This is an average value within a period, not an instantaneous value.

A higher value indicates a higher utilization of tensor cores.

Value 1 (100%) indicates that a tensor instruction is sent every instruction cycle in the entire period (one instruction is completed in two cycles).

If the value is 0.2 (20%), the possible causes are as follows:

  • During the entire period, 20% of the SM tensor cores run at 100% utilization.
  • During the entire period, all SM tensor cores run at 20% utilization.
  • During 1/5 of the entire period, all SM tensor cores run at 100% utilization.
  • Other combinations

DCGM_FI_PROF_PIPE_FP64_ACTIVE

Gauge

%

Fraction of cycles during which the FP64 (double precision) pipe is active.

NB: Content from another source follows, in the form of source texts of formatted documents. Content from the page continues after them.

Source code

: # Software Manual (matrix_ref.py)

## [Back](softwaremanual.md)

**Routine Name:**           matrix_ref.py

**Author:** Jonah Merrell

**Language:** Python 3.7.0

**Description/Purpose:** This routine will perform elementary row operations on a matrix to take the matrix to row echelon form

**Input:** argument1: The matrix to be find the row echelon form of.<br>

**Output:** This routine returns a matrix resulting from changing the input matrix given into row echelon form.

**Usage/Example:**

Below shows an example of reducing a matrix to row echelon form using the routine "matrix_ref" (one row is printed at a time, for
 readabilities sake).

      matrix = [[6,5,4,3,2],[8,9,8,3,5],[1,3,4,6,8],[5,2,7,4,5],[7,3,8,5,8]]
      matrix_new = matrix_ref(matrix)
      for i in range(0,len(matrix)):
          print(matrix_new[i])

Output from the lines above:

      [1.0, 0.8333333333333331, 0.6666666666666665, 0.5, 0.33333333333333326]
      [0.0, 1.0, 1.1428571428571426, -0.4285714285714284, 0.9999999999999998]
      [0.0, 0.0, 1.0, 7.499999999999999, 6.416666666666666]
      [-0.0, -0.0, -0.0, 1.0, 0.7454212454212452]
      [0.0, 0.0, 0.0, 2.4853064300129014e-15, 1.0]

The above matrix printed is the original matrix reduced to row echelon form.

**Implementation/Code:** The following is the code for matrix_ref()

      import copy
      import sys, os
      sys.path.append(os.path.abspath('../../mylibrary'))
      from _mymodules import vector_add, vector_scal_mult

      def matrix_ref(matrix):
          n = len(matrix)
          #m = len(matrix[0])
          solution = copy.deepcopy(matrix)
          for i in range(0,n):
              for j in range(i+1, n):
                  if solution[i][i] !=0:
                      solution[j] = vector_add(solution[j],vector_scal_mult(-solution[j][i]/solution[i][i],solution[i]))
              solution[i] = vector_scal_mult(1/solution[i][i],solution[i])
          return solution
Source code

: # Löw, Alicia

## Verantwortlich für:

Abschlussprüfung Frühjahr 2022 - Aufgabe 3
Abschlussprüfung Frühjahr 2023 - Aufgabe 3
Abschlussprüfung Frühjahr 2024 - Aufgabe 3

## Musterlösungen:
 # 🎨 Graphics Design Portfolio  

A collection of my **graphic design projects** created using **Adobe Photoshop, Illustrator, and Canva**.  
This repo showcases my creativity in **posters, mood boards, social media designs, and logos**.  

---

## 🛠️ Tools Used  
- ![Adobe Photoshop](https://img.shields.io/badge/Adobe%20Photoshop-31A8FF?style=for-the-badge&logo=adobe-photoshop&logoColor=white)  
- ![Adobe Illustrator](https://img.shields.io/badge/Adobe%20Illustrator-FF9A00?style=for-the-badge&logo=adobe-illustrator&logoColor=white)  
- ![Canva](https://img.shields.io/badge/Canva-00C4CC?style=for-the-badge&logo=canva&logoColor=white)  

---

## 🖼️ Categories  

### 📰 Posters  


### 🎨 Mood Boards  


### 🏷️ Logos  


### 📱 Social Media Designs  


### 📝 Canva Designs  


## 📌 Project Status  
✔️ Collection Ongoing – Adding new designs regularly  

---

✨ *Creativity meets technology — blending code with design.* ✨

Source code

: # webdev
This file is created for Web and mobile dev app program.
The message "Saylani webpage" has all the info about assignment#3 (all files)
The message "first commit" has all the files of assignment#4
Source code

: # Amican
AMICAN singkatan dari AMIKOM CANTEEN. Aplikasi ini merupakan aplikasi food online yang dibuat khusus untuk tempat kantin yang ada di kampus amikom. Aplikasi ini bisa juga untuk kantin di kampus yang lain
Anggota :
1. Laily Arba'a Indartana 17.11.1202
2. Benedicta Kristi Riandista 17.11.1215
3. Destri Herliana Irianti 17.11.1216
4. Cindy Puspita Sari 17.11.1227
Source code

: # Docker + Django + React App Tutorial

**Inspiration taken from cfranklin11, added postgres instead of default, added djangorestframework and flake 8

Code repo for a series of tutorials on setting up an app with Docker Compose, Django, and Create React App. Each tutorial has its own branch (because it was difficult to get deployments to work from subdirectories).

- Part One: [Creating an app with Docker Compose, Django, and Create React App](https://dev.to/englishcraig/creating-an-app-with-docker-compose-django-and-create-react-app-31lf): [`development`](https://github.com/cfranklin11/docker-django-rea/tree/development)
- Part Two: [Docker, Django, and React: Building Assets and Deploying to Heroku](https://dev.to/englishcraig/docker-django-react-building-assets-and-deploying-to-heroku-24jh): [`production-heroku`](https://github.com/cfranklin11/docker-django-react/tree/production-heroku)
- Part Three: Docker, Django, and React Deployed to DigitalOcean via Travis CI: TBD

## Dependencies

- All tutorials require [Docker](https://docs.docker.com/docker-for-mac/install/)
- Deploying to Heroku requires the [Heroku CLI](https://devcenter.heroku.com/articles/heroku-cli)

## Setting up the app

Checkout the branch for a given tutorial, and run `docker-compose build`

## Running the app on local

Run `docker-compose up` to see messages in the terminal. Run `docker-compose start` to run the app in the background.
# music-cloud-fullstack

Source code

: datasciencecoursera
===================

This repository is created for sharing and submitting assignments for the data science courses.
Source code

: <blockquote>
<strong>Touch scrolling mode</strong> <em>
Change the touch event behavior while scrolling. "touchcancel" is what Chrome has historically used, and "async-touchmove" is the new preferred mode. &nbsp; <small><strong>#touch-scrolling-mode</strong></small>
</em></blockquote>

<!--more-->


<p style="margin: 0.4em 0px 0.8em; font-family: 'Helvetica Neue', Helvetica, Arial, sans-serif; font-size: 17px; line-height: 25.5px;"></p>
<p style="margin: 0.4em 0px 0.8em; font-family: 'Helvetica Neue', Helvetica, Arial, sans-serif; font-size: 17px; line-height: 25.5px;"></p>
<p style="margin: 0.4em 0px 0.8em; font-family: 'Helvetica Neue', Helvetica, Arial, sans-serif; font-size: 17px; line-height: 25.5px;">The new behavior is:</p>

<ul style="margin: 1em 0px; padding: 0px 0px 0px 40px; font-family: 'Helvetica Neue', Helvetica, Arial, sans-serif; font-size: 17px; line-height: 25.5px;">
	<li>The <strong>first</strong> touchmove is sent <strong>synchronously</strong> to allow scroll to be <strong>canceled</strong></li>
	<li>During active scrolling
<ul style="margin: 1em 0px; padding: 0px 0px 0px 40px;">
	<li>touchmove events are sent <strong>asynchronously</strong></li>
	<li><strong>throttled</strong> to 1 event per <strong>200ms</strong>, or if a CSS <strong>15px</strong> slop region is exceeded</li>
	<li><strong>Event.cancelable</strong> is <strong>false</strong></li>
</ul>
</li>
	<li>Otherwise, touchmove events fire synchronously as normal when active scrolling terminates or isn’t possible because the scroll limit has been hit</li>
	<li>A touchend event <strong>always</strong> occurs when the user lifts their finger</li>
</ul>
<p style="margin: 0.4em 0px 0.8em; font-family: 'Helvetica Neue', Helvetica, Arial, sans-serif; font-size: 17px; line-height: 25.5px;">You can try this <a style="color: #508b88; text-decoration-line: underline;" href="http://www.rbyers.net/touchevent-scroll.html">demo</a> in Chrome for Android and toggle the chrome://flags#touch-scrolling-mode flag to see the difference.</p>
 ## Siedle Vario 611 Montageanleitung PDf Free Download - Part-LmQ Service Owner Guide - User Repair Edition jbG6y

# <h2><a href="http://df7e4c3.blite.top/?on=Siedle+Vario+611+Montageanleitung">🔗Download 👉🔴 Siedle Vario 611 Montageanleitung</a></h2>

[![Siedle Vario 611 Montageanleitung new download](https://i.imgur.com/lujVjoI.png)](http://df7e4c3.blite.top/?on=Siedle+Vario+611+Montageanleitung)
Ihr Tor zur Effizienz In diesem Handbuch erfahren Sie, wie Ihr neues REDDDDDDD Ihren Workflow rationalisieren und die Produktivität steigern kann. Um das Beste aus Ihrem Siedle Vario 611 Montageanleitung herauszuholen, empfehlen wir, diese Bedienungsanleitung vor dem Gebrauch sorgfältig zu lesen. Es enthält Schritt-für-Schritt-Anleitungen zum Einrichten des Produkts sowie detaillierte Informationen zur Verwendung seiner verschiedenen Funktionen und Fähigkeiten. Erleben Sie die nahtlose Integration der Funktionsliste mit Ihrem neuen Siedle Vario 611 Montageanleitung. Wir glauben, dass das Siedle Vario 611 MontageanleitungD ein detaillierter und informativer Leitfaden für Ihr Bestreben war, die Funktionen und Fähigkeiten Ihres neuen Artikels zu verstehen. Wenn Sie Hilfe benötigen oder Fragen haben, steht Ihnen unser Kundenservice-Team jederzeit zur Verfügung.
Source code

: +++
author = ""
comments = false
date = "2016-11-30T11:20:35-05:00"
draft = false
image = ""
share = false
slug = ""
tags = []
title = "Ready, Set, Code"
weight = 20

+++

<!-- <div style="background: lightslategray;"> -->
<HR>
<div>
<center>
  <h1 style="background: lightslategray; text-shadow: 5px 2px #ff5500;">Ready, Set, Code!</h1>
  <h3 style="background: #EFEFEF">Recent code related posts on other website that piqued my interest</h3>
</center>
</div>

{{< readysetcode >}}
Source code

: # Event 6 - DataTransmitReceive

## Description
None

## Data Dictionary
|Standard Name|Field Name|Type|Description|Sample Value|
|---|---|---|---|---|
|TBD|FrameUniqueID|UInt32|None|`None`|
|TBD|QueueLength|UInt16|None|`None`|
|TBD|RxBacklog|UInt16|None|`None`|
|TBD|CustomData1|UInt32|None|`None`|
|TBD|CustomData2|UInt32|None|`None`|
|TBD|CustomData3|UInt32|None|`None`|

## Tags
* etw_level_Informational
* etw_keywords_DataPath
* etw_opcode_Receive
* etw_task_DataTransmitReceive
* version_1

This is an average value within a period, not an instantaneous value.

A larger value indicates a higher usage of FP64 cores.

Value 1 (100%) indicates that the FP64 instruction is executed every four cycles (for example, Volta cards) in a period.

If the value is 0.2 (20%), the possible causes are as follows:

  • During the entire period, 20% of the SM FP64 cores run at 100% utilization.
  • During the entire period, all SM FP64 cores run at 20% utilization.
  • During 1/5 of the entire period, all SM FP64 cores run at 100% utilization.
  • Other combinations

DCGM_FI_PROF_PIPE_FP32_ACTIVE

Gauge

%

Fraction of cycles during which the fused multiply-add (FMA) pipe is active. Multiply-add applies to FP32 (single precision) and integers.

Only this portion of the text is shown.